Check every line of the records below for the string "function" and copy the ones that have it.

**Plain-text document sources:**
"""
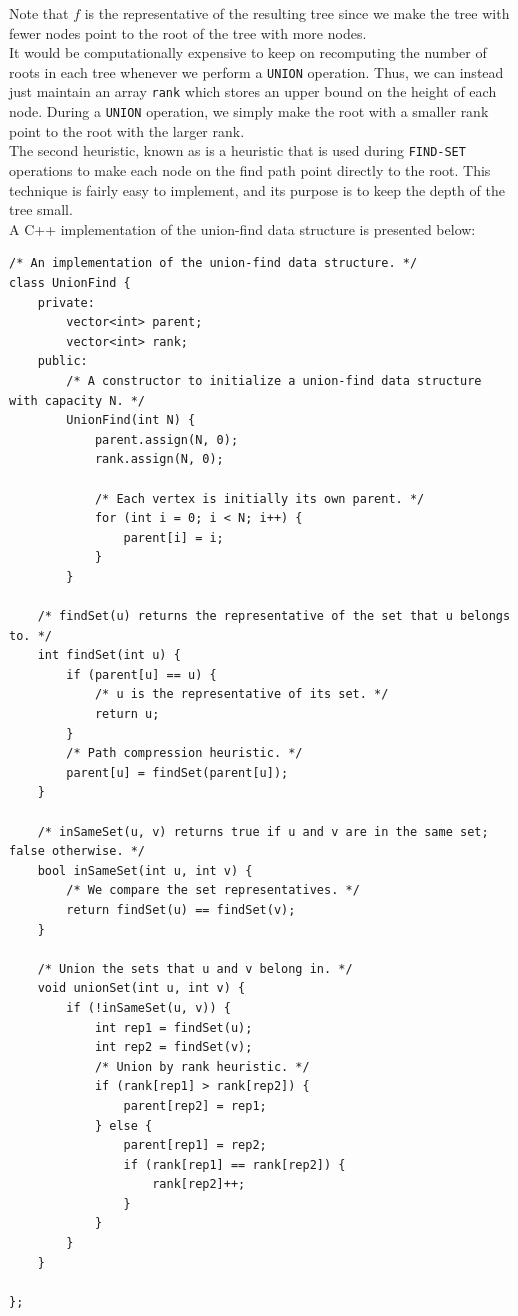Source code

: Note that $f$ is the representative of the resulting tree since we make the tree with fewer nodes point to the root of the tree with more nodes. \\

It would be computationally expensive to keep on recomputing the number of roots in each tree whenever we perform a \verb!UNION! operation. Thus, we can instead just maintain an array \verb!rank! which stores an upper bound on the height of each node. During a \verb!UNION! operation, we simply make the root with a smaller rank point to the root with the larger rank. \\


The second heuristic, known as  is a heuristic that is used during \verb!FIND-SET! operations to make each node on the find path point directly to the root. This technique is fairly easy to implement, and its purpose is to keep the depth of the tree small. \\


A C++ implementation of the union-find data structure is presented below:


\begin{lstlisting}
/* An implementation of the union-find data structure. */
class UnionFind {
    private:
        vector<int> parent;
        vector<int> rank;
    public:
        /* A constructor to initialize a union-find data structure with capacity N. */
        UnionFind(int N) {
            parent.assign(N, 0);
            rank.assign(N, 0);
            
            /* Each vertex is initially its own parent. */
            for (int i = 0; i < N; i++) {
                parent[i] = i;
            }
        }
    
    /* findSet(u) returns the representative of the set that u belongs to. */    
    int findSet(int u) {
        if (parent[u] == u) {
            /* u is the representative of its set. */
            return u;
        }
        /* Path compression heuristic. */
        parent[u] = findSet(parent[u]);
    }
    
    /* inSameSet(u, v) returns true if u and v are in the same set; false otherwise. */
    bool inSameSet(int u, int v) {
        /* We compare the set representatives. */
        return findSet(u) == findSet(v);
    }
    
    /* Union the sets that u and v belong in. */
    void unionSet(int u, int v) {
        if (!inSameSet(u, v)) {
            int rep1 = findSet(u);
            int rep2 = findSet(v);
            /* Union by rank heuristic. */
            if (rank[rep1] > rank[rep2]) {
                parent[rep2] = rep1;    
            } else {
                parent[rep1] = rep2;
                if (rank[rep1] == rank[rep2]) {
                    rank[rep2]++;
                }
            }
        }
    }

};
\end{lstlisting}


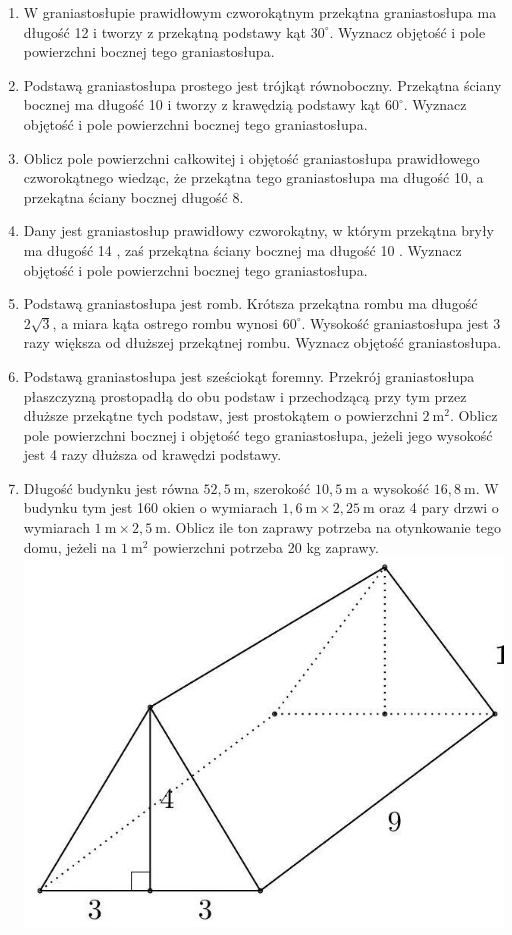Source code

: \documentclass[10pt]{article}
\begin{document}
\begin{enumerate}
  \item W graniastosłupie prawidłowym czworokątnym przekątna graniastosłupa ma długość 12 i tworzy z przekątną podstawy kąt \(30^{\circ}\). Wyznacz objętość i pole powierzchni bocznej tego graniastosłupa.
  \item Podstawą graniastosłupa prostego jest trójkąt równoboczny. Przekątna ściany bocznej ma długość 10 i tworzy z krawędzią podstawy kąt \(60^{\circ}\). Wyznacz objętość i pole powierzchni bocznej tego graniastosłupa.
  \item Oblicz pole powierzchni całkowitej i objętość graniastosłupa prawidłowego czworokątnego wiedząc, że przekątna tego graniastosłupa ma długość 10, a przekątna ściany bocznej długość 8.
  \item Dany jest graniastosłup prawidłowy czworokątny, w którym przekątna bryły ma długość 14 , zaś przekątna ściany bocznej ma długość 10 . Wyznacz objętość i pole powierzchni bocznej tego graniastosłupa.
  \item Podstawą graniastosłupa jest romb. Krótsza przekątna rombu ma długość \(2 \sqrt{3}\), a miara kąta ostrego rombu wynosi \(60^{\circ}\). Wysokość graniastosłupa jest 3 razy większa od dłuższej przekątnej rombu. Wyznacz objętość graniastosłupa.
  \item Podstawą graniastosłupa jest sześciokąt foremny. Przekrój graniastosłupa płaszczyzną prostopadłą do obu podstaw i przechodzącą przy tym przez dłuższe przekątne tych podstaw, jest prostokątem o powierzchni \(2 \mathrm{~m}^{2}\). Oblicz pole powierzchni bocznej i objętość tego graniastosłupa, jeżeli jego wysokość jest 4 razy dłuższa od krawędzi podstawy.
  \item Długość budynku jest równa \(52,5 \mathrm{~m}\), szerokość \(10,5 \mathrm{~m}\) a wysokość \(16,8 \mathrm{~m}\). W budynku tym jest 160 okien o wymiarach \(1,6 \mathrm{~m} \times 2,25 \mathrm{~m}\) oraz 4 pary drzwi o wymiarach \(1 \mathrm{~m} \times 2,5 \mathrm{~m}\). Oblicz ile ton zaprawy potrzeba na otynkowanie tego domu, jeżeli na \(1 \mathrm{~m}^{2}\) powierzchni potrzeba 20 kg zaprawy.\\
\includegraphics[max width=\textwidth, center]{2024_11_21_e9b4faa005d5be2cc318g-080(1)}

\end{enumerate}
\end{document}

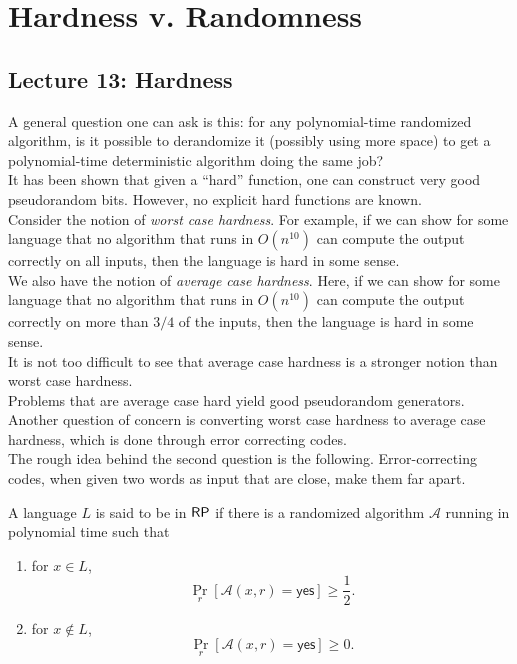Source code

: \section{Hardness v. Randomness}

	\subsection{Lecture 13: Hardness}

		A general question one can ask is this: for any polynomial-time randomized algorithm, is it possible to derandomize it (possibly using more space) to get a polynomial-time deterministic algorithm doing the same job?\\
		It has been shown that given a ``hard'' function, one can construct very good pseudorandom bits. However, no explicit hard functions are known.\\

		Consider the notion of \emph{worst case hardness}. For example, if we can show for some language that no algorithm that runs in $O(n^{10})$ can compute the output correctly on all inputs, then the language is hard in some sense.\\
		We also have the notion of \emph{average case hardness}. Here, if we can show for some language that no algorithm that runs in $O(n^{10})$ can compute the output correctly on more than $3/4$ of the inputs, then the language is hard in some sense.\\
		It is not too difficult to see that average case hardness is a stronger notion than worst case hardness.\\

		Problems that are average case hard yield good pseudorandom generators. Another question of concern is converting worst case hardness to average case hardness, which is done through error correcting codes.\\
		The rough idea behind the second question is the following. Error-correcting codes, when given two words as input that are close, make them far apart.

		\begin{fdef}[$\RP$]
			A language $L$ is said to be in $\RP$ if there is a randomized algorithm $\mathcal{A}$ running in polynomial time such that
			\begin{enumerate}
				\item for $x \in L$,
				\[ \Pr_{r} \left[\mathcal{A}(x,r) = \mathsf{yes}\right] \ge \frac{1}{2}. \]
				\item for $x \not\in L$,
				\[ \Pr_{r} \left[\mathcal{A}(x,r) = \mathsf{yes}\right] \ge 0. \]
			\end{enumerate}
		\end{fdef}

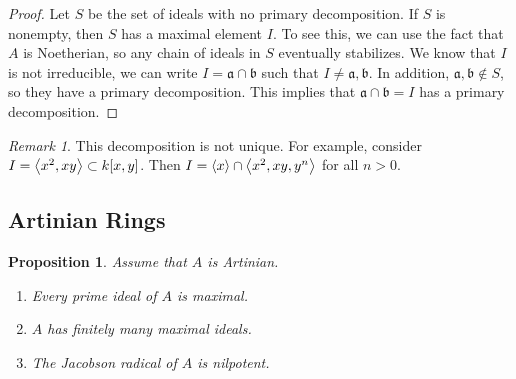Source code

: \documentclass[leqno, openany]{memoir}
\newtheorem{prop}[thm]{Proposition}
\theoremstyle{definition}
\theoremstyle{remark}
\newtheorem{rmk}[thm]{Remark}
\theoremstyle{plain}
\theoremstyle{definition}
\theoremstyle{remark}
\newcommand{\mf}[1]{\mathfrak{#1}}
\begin{document}
\begin{proof} Let $S$ be the set of ideals with no primary decomposition. If
    $S$ is nonempty, then $S$ has a maximal element $I$. To see this, we can
    use the fact that $A$ is Noetherian, so any chain of ideals in $S$
    eventually stabilizes. We know that $I$ is not irreducible, we can write $I
    = \mf{a} \cap \mathfrak{b}$ such that $I \neq \mf{a}, \mf{b}$. In addition,
    $\mf{a}, \mf{b} \notin S$, so they have a primary decomposition. This
    implies that $\mf{a} \cap \mf{b} = I$ has a primary decomposition.
\end{proof}

\begin{rmk} This decomposition is not unique. For example, consider $I = \ev{
x^2, xy } \subset k[x,y]$. Then $I = \ev{x} \cap \ev{x^2, xy, y^n}$ for all $n
> 0$.  \end{rmk}

\subsection{Artinian Rings}%

\begin{prop} Assume that $A$ is Artinian.  \begin{enumerate} \item Every prime
ideal of $A$ is maximal.  \item $A$ has finitely many maximal ideals.  \item
The Jacobson radical of $A$ is nilpotent.  \end{enumerate} \end{prop}
\end{document}
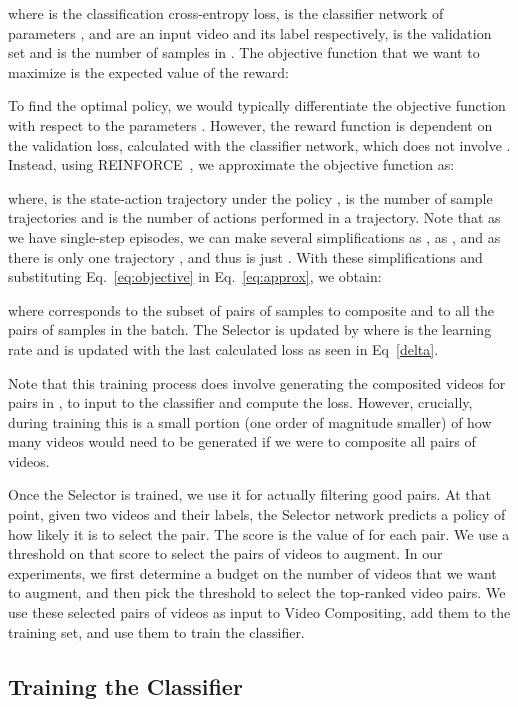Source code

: \documentclass[runningheads]{llncs}
\newcommand{\VideoMix}{Video Compositing\xspace}
\begin{document}
where  is the classification cross-entropy loss,  is the classifier network of parameters ,  and  are an input video and its label respectively,  is the validation set and  is the number of samples in . The objective function that we want to maximize is the expected value of the reward: 

To find the optimal policy, we would typically differentiate the objective function with respect to the parameters . However, the reward function is dependent on the validation loss, calculated with the classifier network, which does not involve . Instead, using REINFORCE~\cite{reinforce}, we approximate the objective function as: 


where,  is the  state-action trajectory under the policy ,  is the number of sample trajectories and  is the number of actions performed in a trajectory. Note that as we have single-step episodes, we can make several simplifications as , as , and as there is only one trajectory , and thus  is just .
With these simplifications and substituting Eq.~\ref{eq:objective} in  Eq.~\ref{eq:approx}, we obtain: 

where  corresponds to the subset of pairs of samples to composite and  to all the pairs of samples in the batch. The Selector is updated by  where  is the learning rate and  is updated with the last calculated loss as seen in Eq~\ref{delta}.




Note that this training process does involve generating the composited videos for pairs in , to input to the classifier and compute the loss. However, crucially, during training this is a small portion (one order of magnitude smaller) of how many videos would need to be generated if we were to composite all pairs of videos. 



Once the Selector is trained, we use it for actually filtering good pairs. At that point, given two videos and their labels, the Selector network predicts a policy  of how likely it is to select the pair. The score  is the value of  for each pair. We use a threshold on that score to select the pairs of videos to augment. In our experiments, we first determine a budget on the number of videos that we want to augment, and then pick the threshold to select the top-ranked video pairs. We use these selected pairs of videos as input to \VideoMix, add them to the training set, and use them to train the classifier. 

\subsection{Training the Classifier}
\end{document}
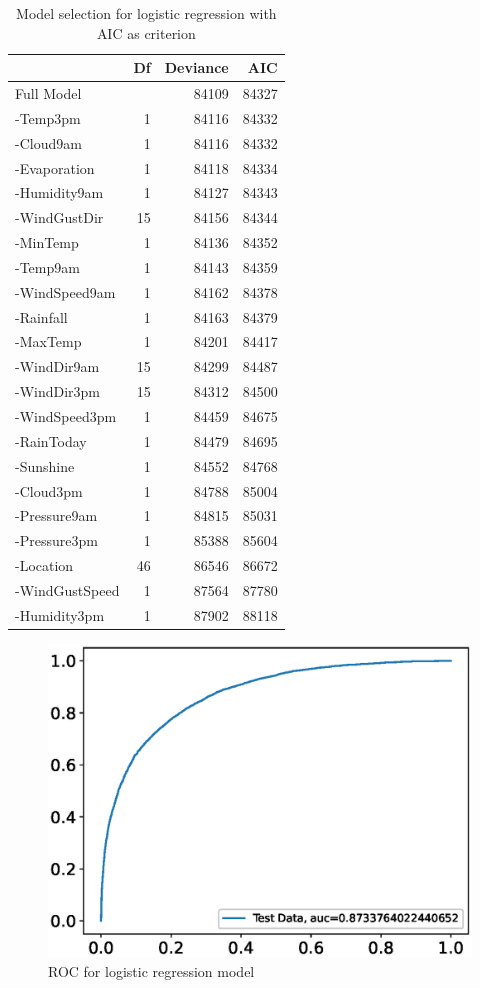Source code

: \documentclass[11pt, a4paper, jou]{apa7}
\begin{document}
\begin{table}[p]
    \centering
    \caption{Model selection for logistic regression with AIC as criterion}
    \label{tab:model_selection_aic}
    \begin{tabular}{lrrr}
    \hline
                   & Df & Deviance & AIC                          \\ \hline
    Full Model     &    & 84109    & {\color[HTML]{FE0000} 84327} \\
    -Temp3pm       & 1  & 84116    & 84332                        \\
    -Cloud9am      & 1  & 84116    & 84332                        \\
    -Evaporation   & 1  & 84118    & 84334                        \\
    -Humidity9am   & 1  & 84127    & 84343                        \\
    -WindGustDir   & 15 & 84156    & 84344                        \\
    -MinTemp       & 1  & 84136    & 84352                        \\
    -Temp9am       & 1  & 84143    & 84359                        \\
    -WindSpeed9am  & 1  & 84162    & 84378                        \\
    -Rainfall      & 1  & 84163    & 84379                        \\
    -MaxTemp       & 1  & 84201    & 84417                        \\
    -WindDir9am    & 15 & 84299    & 84487                        \\
    -WindDir3pm    & 15 & 84312    & 84500                        \\
    -WindSpeed3pm  & 1  & 84459    & 84675                        \\
    -RainToday     & 1  & 84479    & 84695                        \\
    -Sunshine      & 1  & 84552    & 84768                        \\
    -Cloud3pm      & 1  & 84788    & 85004                        \\
    -Pressure9am   & 1  & 84815    & 85031                        \\
    -Pressure3pm   & 1  & 85388    & 85604                        \\
    -Location      & 46 & 86546    & 86672                        \\
    -WindGustSpeed & 1  & 87564    & 87780                        \\
    -Humidity3pm   & 1  & 87902    & 88118                        \\ \hline
    \end{tabular}
    \end{table}
    

\begin{figure}[p]
    \centering
    \caption{ROC for logistic regression model}\label{fig:logistic_roc}
    \includegraphics[width=.45\textwidth]{figures/Roc.eps}
\end{figure}
\end{document}
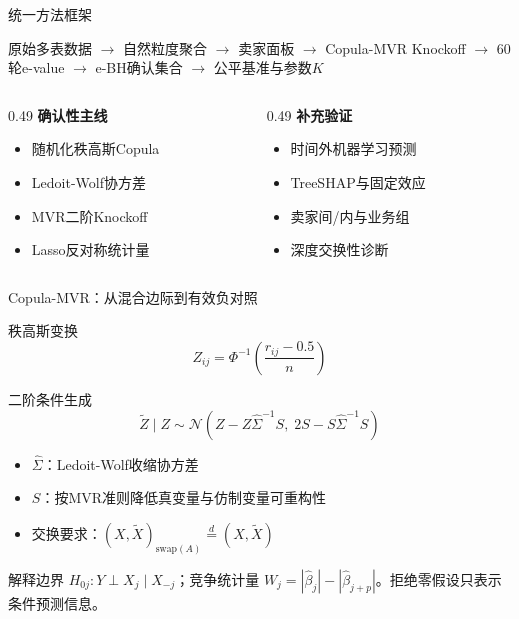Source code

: \documentclass[aspectratio=169]{beamer}
\begin{document}
\begin{frame}{统一方法框架}
  \begin{center}
    \large
    原始多表数据
    $\rightarrow$ 自然粒度聚合
    $\rightarrow$ 卖家面板
    $\rightarrow$ Copula-MVR Knockoff
    $\rightarrow$ 60轮e-value
    $\rightarrow$ e-BH确认集合
    $\rightarrow$ 公平基准与参数$K$
  \end{center}
  \vspace{0.5cm}
  \begin{columns}[T]
    \begin{column}{0.49\textwidth}
      \textbf{确认性主线}
      \begin{itemize}
        \item 随机化秩高斯Copula
        \item Ledoit-Wolf协方差
        \item MVR二阶Knockoff
        \item Lasso反对称统计量
      \end{itemize}
    \end{column}
    \begin{column}{0.49\textwidth}
      \textbf{补充验证}
      \begin{itemize}
        \item 时间外机器学习预测
        \item TreeSHAP与固定效应
        \item 卖家间/内与业务组
        \item 深度交换性诊断
      \end{itemize}
    \end{column}
  \end{columns}
\end{frame}

\begin{frame}[shrink=8]{Copula-MVR：从混合边际到有效负对照}
  \begin{block}{秩高斯变换}
    \begin{equation*}
      Z_{ij}=\Phi^{-1}\left(\frac{r_{ij}-0.5}{n}\right)
    \end{equation*}
  \end{block}
  \begin{block}{二阶条件生成}
    \begin{equation*}
      \widetilde Z\mid Z\sim
      \mathcal N\left(
        Z-Z\widehat\Sigma^{-1}S,\;
        2S-S\widehat\Sigma^{-1}S
      \right)
    \end{equation*}
  \end{block}
  \begin{itemize}
    \item $\widehat\Sigma$：Ledoit-Wolf收缩协方差
    \item $S$：按MVR准则降低真变量与仿制变量可重构性
    \item 交换要求：$(X,\widetilde X)_{\mathrm{swap}(A)}\overset d=(X,\widetilde X)$
  \end{itemize}
  \begin{alertblock}{解释边界}
    $H_{0j}:Y\perp X_j\mid X_{-j}$；竞争统计量
    $W_j=|\widehat\beta_j|-|\widehat\beta_{j+p}|$。拒绝零假设只表示条件预测信息。
  \end{alertblock}
\end{frame}
\end{document}
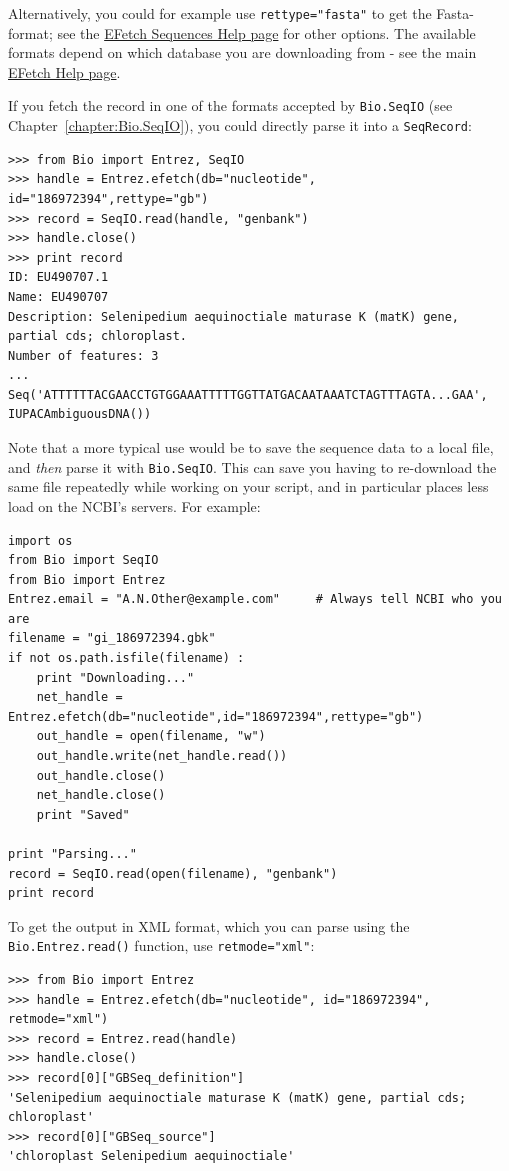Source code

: \documentclass{report}
\begin{document}
Alternatively, you could for example use \verb+rettype="fasta"+ to get the Fasta-format; see the \href{http://www.ncbi.nlm.nih.gov/entrez/query/static/efetchseq\_help.html}{EFetch Sequences Help page} for other options. The available formats depend on which database you are downloading from - see the main \href{http://eutils.ncbi.nlm.nih.gov/entrez/query/static/efetch\_help.html}{EFetch Help page}.

If you fetch the record in one of the formats accepted by \verb+Bio.SeqIO+ (see Chapter~\ref{chapter:Bio.SeqIO}), you could directly parse it into a \verb+SeqRecord+:

\begin{verbatim}
>>> from Bio import Entrez, SeqIO
>>> handle = Entrez.efetch(db="nucleotide", id="186972394",rettype="gb")
>>> record = SeqIO.read(handle, "genbank")
>>> handle.close()
>>> print record
ID: EU490707.1
Name: EU490707
Description: Selenipedium aequinoctiale maturase K (matK) gene, partial cds; chloroplast.
Number of features: 3
...
Seq('ATTTTTTACGAACCTGTGGAAATTTTTGGTTATGACAATAAATCTAGTTTAGTA...GAA', IUPACAmbiguousDNA())\end{verbatim}

Note that a more typical use would be to save the sequence data to a local file, and \emph{then} parse it with \verb|Bio.SeqIO|.  This can save you having to re-download the same file repeatedly while working on your script, and in particular places less load on the NCBI's servers.  For example:

\begin{verbatim}
import os
from Bio import SeqIO
from Bio import Entrez
Entrez.email = "A.N.Other@example.com"     # Always tell NCBI who you are
filename = "gi_186972394.gbk"
if not os.path.isfile(filename) :
    print "Downloading..."
    net_handle = Entrez.efetch(db="nucleotide",id="186972394",rettype="gb")
    out_handle = open(filename, "w")
    out_handle.write(net_handle.read())
    out_handle.close()
    net_handle.close()
    print "Saved"

print "Parsing..."
record = SeqIO.read(open(filename), "genbank")
print record
\end{verbatim}

To get the output in XML format, which you can parse using the \verb+Bio.Entrez.read()+ function, use \verb+retmode="xml"+:

\begin{verbatim}
>>> from Bio import Entrez
>>> handle = Entrez.efetch(db="nucleotide", id="186972394", retmode="xml")
>>> record = Entrez.read(handle)
>>> handle.close()
>>> record[0]["GBSeq_definition"] 
'Selenipedium aequinoctiale maturase K (matK) gene, partial cds; chloroplast'
>>> record[0]["GBSeq_source"] 
'chloroplast Selenipedium aequinoctiale'
\end{verbatim}
\end{document}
"""
**Solution to this task:**
		It has been shown that given a ``hard'' function, one can construct very good pseudorandom bits. However, no explicit hard functions are known.\\
where  is the classification cross-entropy loss,  is the classifier network of parameters ,  and  are an input video and its label respectively,  is the validation set and  is the number of samples in . The objective function that we want to maximize is the expected value of the reward: 
To find the optimal policy, we would typically differentiate the objective function with respect to the parameters . However, the reward function is dependent on the validation loss, calculated with the classifier network, which does not involve . Instead, using REINFORCE~\cite{reinforce}, we approximate the objective function as: 
To get the output in XML format, which you can parse using the \verb+Bio.Entrez.read()+ function, use \verb+retmode="xml"+:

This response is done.